While some risk factors for Alzheimer's disease, such as aging and genetics, can't be altered, research suggests many different methods may help prevent this devastating memory disorder. Studies show that living a healthy lifestyle that includes staying both physically and mentally active may reduce the risks of getting the memory disease. Eating healthy foods and avoiding smoking are part of a healthy lifestyle that may help in prevention.
Working on mental challenges such as puzzles and games may help keep the brain fit in terms of memory improvement. Some studies show that logic puzzles as well as word games and riddle solving, especially as a person gets older, may help prevent Alzheimer's. Learning new things, rather than just maintaining the same activities, when a person turns 65 may also act as a deterrent to getting the brain disorder. Whether it's learning another language, developing skills in a new sport or experimenting with a different craft technique, trying new activities is thought to benefit mind health and help prevent some types of brain diseases such as Alzheimer's.
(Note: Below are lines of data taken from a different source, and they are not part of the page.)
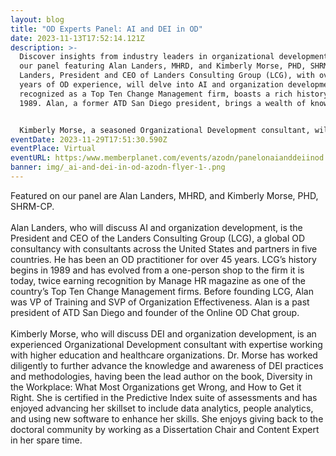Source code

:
```yaml
---
layout: blog
title: "OD Experts Panel: AI and DEI in OD"
date: 2023-11-13T17:52:14.121Z
description: >-
  Discover insights from industry leaders in organizational development! Join
  our panel featuring Alan Landers, MHRD, and Kimberly Morse, PHD, SHRM-CP. Alan
  Landers, President and CEO of Landers Consulting Group (LCG), with over 45
  years of OD experience, will delve into AI and organization development. LCG,
  recognized as a Top Ten Change Management firm, boasts a rich history since
  1989. Alan, a former ATD San Diego president, brings a wealth of knowledge.


  Kimberly Morse, a seasoned Organizational Development consultant, will explore DEI and organization development. As lead author of "Diversity in the Workplace: What Most Organizations get Wrong, and How to Get it Right," Dr. Morse is a certified expert in Predictive Index assessments. With a focus on higher education and healthcare, she integrates data analytics and people analytics into her practice. Don't miss this opportunity to gain insights from these experts shaping the future of organizational development!
eventDate: 2023-11-29T17:51:30.590Z
eventPlace: Virtual
eventURL: https:/www.memberplanet.com/events/azodn/panelonaianddeiinod
banner: img/_ai-and-dei-in-od-azodn-flyer-1-.png
---
```

Featured on our panel are Alan Landers, MHRD, and Kimberly Morse, PHD, SHRM-CP.\
\
Alan Landers, who will discuss AI and organization development, is the President and CEO of the Landers Consulting Group (LCG), a global OD consultancy with consultants across the United States and partners in five countries. He has been an OD practitioner for over 45 years. LCG’s history begins in 1989 and has evolved from a one-person shop to the firm it is today, twice earning recognition by Manage HR magazine as one of the country’s Top Ten Change Management firms. Before founding LCG, Alan was VP of Training and SVP of Organization Effectiveness. Alan is a past president of ATD San Diego and founder of the Online OD Chat group.\
\
Kimberly Morse, who will discuss DEI and organization development, is an experienced Organizational Development consultant with expertise working with higher education and healthcare organizations. Dr. Morse has worked diligently to further advance the knowledge and awareness of DEI practices and methodologies, having been the lead author on the book, Diversity in the Workplace: What Most Organizations get Wrong, and How to Get it Right. She is certified in the Predictive Index suite of assessments and has enjoyed advancing her skillset to include data analytics, people analytics, and using new software to enhance her skills. She enjoys giving back to the doctoral community by working as a Dissertation Chair and Content Expert in her spare time.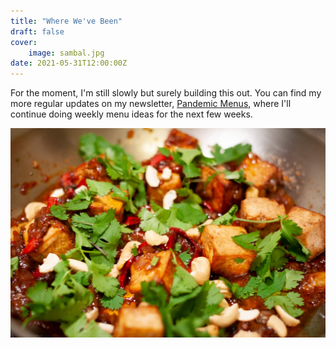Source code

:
 ```yaml
---
title: "Where We've Been"
draft: false
cover:
    image: sambal.jpg
date: 2021-05-31T12:00:00Z
---
```


For the moment, I'm still slowly but surely building this out. You can find my more regular updates on my newsletter, [Pandemic Menus](https://tinyletter.com/pandemicmenus), where I'll continue doing weekly menu ideas for the next few weeks.

![Tofu sambal](sambal.jpg)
Physical, not just mental, activity is considered important in attempting to prevent developing Alzheimer's disorder. Walking, stretching and other daily activities such as housecleaning or gardening can help keep seniors' bodies coordinated as well as physically fit. Some studies have shown that weight training after the age of 65 may reduce the risks of getting Alzheimer's by as much as 50%. At least 30 minutes of different exercises five times a week is thought to play a part in building physical health to prevent Alzheimer's.
A healthy diet and not smoking are other lifestyle changes that may cut Alzheimer's risks. Smoking after age 65 is especially thought to raise the risk of developing Alzheimer's disease. Of course, it's better not to start smoking at all, but quitting the habit as soon as possible may help prevent Alzheimer's according to some research.
The role of diet in Alzheimer's disease prevention is suggested by studies to be linked to the regular consumption of foods containing Omega 3 fatty acids, such as some types of fish, plus nuts and olive oil. Fresh fruits and vegetables as well as whole grains are also thought to help prevent Alzheimer's. Since obesity and diabetes are suggested by some studies to contribute to the risks of developing the Alzheimer's brain disorder, keeping a healthy body weight, as well as monitoring one's overall health, is important.